The response must contain every line below in which "Management" appears.

** Opening Dataset excerpts block **

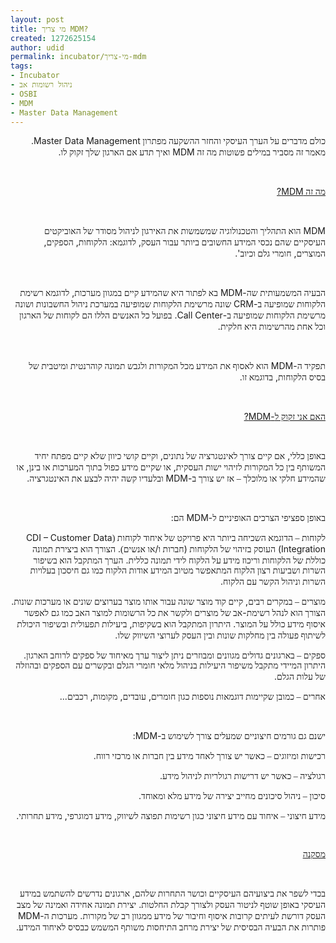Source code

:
 ```yaml
---
layout: post
title: מי צריך MDM?
created: 1272625154
author: udid
permalink: incubator/מי-צריך-mdm
tags:
- Incubator
- ניהול רשומות אב
- OSBI
- MDM
- Master Data Management
---
```

<p align="RIGHT" dir="RTL" style="margin-bottom: 0in;"><font face="Tahoma">כולם מדברים על הערך העיסקי והחזר ההשקעה מפתרון </font>Master Data Management. <font face="Tahoma">מאמר זה מסביר במילים פשוטות מה זה </font>MDM <font face="Tahoma">ואיך תדע אם הארגון שלך זקוק לו</font>.</p>
<p align="RIGHT" dir="RTL" style="margin-bottom: 0in;">&nbsp;</p>
<!--break-->
<p align="RIGHT" dir="RTL" style="margin-bottom: 0in;"><font face="Tahoma"><u>מה זה </u></font><u>MDM?</u></p>
<p align="RIGHT" dir="RTL" style="margin-bottom: 0in;">&nbsp;</p>
<p align="RIGHT" dir="RTL" style="margin-bottom: 0in;">MDM <font face="Tahoma">הוא התהליך והטכנולוגיה שמשמשות את האירגון לניהול מסודר של האוביקטים העיסקיים שהם נכסי המידע החשובים ביותר עבור העסק</font>, <font face="Tahoma">לדוגמא</font>: <font face="Tahoma">הלקוחות</font>, <font face="Tahoma">הספקים</font>, <font face="Tahoma">המוצרים</font>, <font face="Tahoma">חומרי גלם וכיוב</font>'.</p>
<p align="RIGHT" dir="RTL" style="margin-bottom: 0in;">&nbsp;</p>
<p align="RIGHT" dir="RTL" style="margin-bottom: 0in;"><font face="Tahoma">הבעיה המשמעותית שה</font>-MDM <font face="Tahoma">בא לפתור היא שהמידע קיים במגוון מערכות</font>, <font face="Tahoma">לדוגמא רשימת הלקוחות שמופיעה ב</font>-CRM <font face="Tahoma">שונה מרשימת הלקוחות שמופיעה במערכת ניהול החשבונות ושונה מרשימת הלקוחות שמופיעה ב</font>-Call Center. <font face="Tahoma">בפועל כל האנשים הללו הם לקוחות של הארגון וכל אחת מהרשימות היא חלקית</font>.</p>
<p align="RIGHT" dir="RTL" style="margin-bottom: 0in;">&nbsp;</p>
<p align="RIGHT" dir="RTL" style="margin-bottom: 0in;"><font face="Tahoma">תפקיד ה</font>-MDM <font face="Tahoma">הוא לאסוף את המידע מכל המקורות ולגבש תמונה קוהרנטית ומיטבית של בסיס הלקוחות</font>, <font face="Tahoma">בדוגמא זו</font>.</p>
<p align="RIGHT" dir="RTL" style="margin-bottom: 0in;">&nbsp;</p>
<p align="RIGHT" dir="RTL" style="margin-bottom: 0in;"><font face="Tahoma"><u>האם אני זקוק ל</u></font><u>-MDM?</u></p>
<p align="RIGHT" dir="RTL" style="margin-bottom: 0in;">&nbsp;</p>
<p align="RIGHT" dir="RTL" style="margin-bottom: 0in;"><font face="Tahoma">באופן כללי</font>, <font face="Tahoma">אם קיים צורך לאינטגרציה של נתונים</font>, <font face="Tahoma">וקיים קושי כיוון שלא קיים מפתח יחיד המשותף בין כל המקורות לזיהוי ישות העסקית</font>, <font face="Tahoma">או שקיים מידע כפול בתוך המערכות או בינן</font>, <font face="Tahoma">או שהמידע חלקי או מלוכלך &ndash; אז יש צורך ב</font>-MDM <font face="Tahoma">ובלעדיו קשה יהיה לבצע את האינטגרציה</font>.</p>
<p align="RIGHT" dir="RTL" style="margin-bottom: 0in;">&nbsp;</p>
<p align="RIGHT" dir="RTL" style="margin-bottom: 0in;"><font face="Tahoma">באופן ספציפי הצרכים האופיניים ל</font>-MDM <font face="Tahoma">הם</font>:</p>
<p align="RIGHT" dir="RTL" style="margin-bottom: 0in;"><font face="Tahoma">לקוחות 	&ndash; הדוגמא השכיחה ביותר היא פרויקט של 	איחוד לקוחות (</font>CDI &ndash; Customer Data Integration) 	<font face="Tahoma">העוסק בזיהוי של הלקוחות </font>(<font face="Tahoma">חברות ו</font>/<font face="Tahoma">או 	אנשים)</font>. <font face="Tahoma">הצורך הוא ביצירת 	תמונה כוללת של הלקוחות וריכוז מידע על 	הלקוח לידי תמונה כללית</font>. <font face="Tahoma">הערך 	המתקבל הוא בשיפור השרות ושביעות רצון 	הלקוח המתאפשר מטיוב המידע אודות הלקוח 	כמו גם חיסכון בעלויות השרות וניהול הקשר 	עם הלקוח</font>.</p>
<p align="RIGHT" dir="RTL" style="margin-bottom: 0in;"><font face="Tahoma">מוצרים 	&ndash; במקרים רבים</font>, <font face="Tahoma">קיים קוד 	מוצר שונה עבור אותו מוצר בערוצים שונים 	או מערכות שונות</font>. <font face="Tahoma">הצורך 	הוא לנהל רשימת</font>-<font face="Tahoma">אב של 	מוצרים ולקשר את כל הרשומות למוצר האב 	כמו גם לאפשר איסוף מידע כולל על המוצר</font>. 	<font face="Tahoma">היתרון המתקבל הוא בשקיפות</font>, 	<font face="Tahoma">ביעילות תפעולית ובשיפור 	היכולת לשיתוף פעולה בין מחלקות שונות 	ובין העסק לערוצי השיווק שלו</font>.</p>
<p align="RIGHT" dir="RTL" style="margin-bottom: 0in;"><font face="Tahoma">ספקים 	&ndash; בארגונים גדולים מגוונים ומבוזרים 	ניתן ליצור ערך מאיחוד של ספקים לרוחב 	הארגון</font>. <font face="Tahoma">היתרון המיידי 	מתקבל משיפור היעילות בניהול מלאי חומרי 	הגלם ובקשרים עם הספקים ובהוזלה של עלות 	הגלם</font>.</p>
<p align="RIGHT" dir="RTL" style="margin-bottom: 0in;"><font face="Tahoma">אחרים 	&ndash; כמובן שקיימות דוגמאות נוספות כגון 	חומרים</font>, <font face="Tahoma">עובדים</font>, 	<font face="Tahoma">מקומות</font>, <font face="Tahoma">רכבים</font>...</p>
<p align="RIGHT" dir="RTL" style="text-indent: 0.75in; margin-bottom: 0in;">&nbsp;</p>
<p align="RIGHT" dir="RTL" style="margin-bottom: 0in;"><font face="Tahoma">ישנם גם גורמים חיצוניים שמעלים צורך לשימוש ב</font>-MDM:</p>
<p align="RIGHT" dir="RTL" style="margin-bottom: 0in;"><font face="Tahoma">רכישות ומיזוגים &ndash; כאשר יש צורך לאחד מידע בין חברות או מרכזי רווח</font>.</p>
<p align="RIGHT" dir="RTL" style="margin-bottom: 0in;"><font face="Tahoma">רגולציה &ndash; כאשר יש דרישות רגולריות לניהול מידע</font>.</p>
<p align="RIGHT" dir="RTL" style="margin-bottom: 0in;"><font face="Tahoma">סיכון &ndash; ניהול סיכונים מחייב יצירה של מידע מלא ומאוחד</font>.</p>
<p align="RIGHT" dir="RTL" style="margin-bottom: 0in;"><font face="Tahoma">מידע חיצוני &ndash; איחוד עם מידע חיצוני כגון רשימות תפוצה לשיווק</font>, <font face="Tahoma">מידע דמוגרפי</font>, <font face="Tahoma">מידע תחרותי</font>.</p>
<p align="RIGHT" dir="RTL" style="margin-bottom: 0in;">&nbsp;</p>
<p align="RIGHT" dir="RTL" style="margin-bottom: 0in;"><u><font face="Tahoma">מסקנה</font></u></p>
<p align="RIGHT" dir="RTL" style="margin-bottom: 0in;">&nbsp;</p>
<p align="RIGHT" dir="RTL" style="margin-bottom: 0in;"><font face="Tahoma">בכדי לשפר את ביצועיהם העיסקיים וכושר התחרות שלהם</font>, <font face="Tahoma">ארגונים נדרשים להשתמש במידע העיסקי באופן שוטף לניטור העסק ולצורך קבלת החלטות</font>. <font face="Tahoma">יצירת תמונה אחידה ואמינה של מצב העסק דורשת לעיתים קרובות איסוף וחיבור של מידע ממגוון רב של מקורות</font>. <font face="Tahoma">מערכות ה</font>-MDM <font face="Tahoma">פותרות את הבעיה הבסיסית של יצירת מרחב התיחסות משותף המשמש כבסיס לאיחוד המידע</font>.</p>
<p>&nbsp;</p>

** Closing Dataset excerpts block **

Problem solution>
- Master Data Management
<p align="RIGHT" dir="RTL" style="margin-bottom: 0in;"><font face="Tahoma">כולם מדברים על הערך העיסקי והחזר ההשקעה מפתרון </font>Master Data Management. <font face="Tahoma">מאמר זה מסביר במילים פשוטות מה זה </font>MDM <font face="Tahoma">ואיך תדע אם הארגון שלך זקוק לו</font>.</p>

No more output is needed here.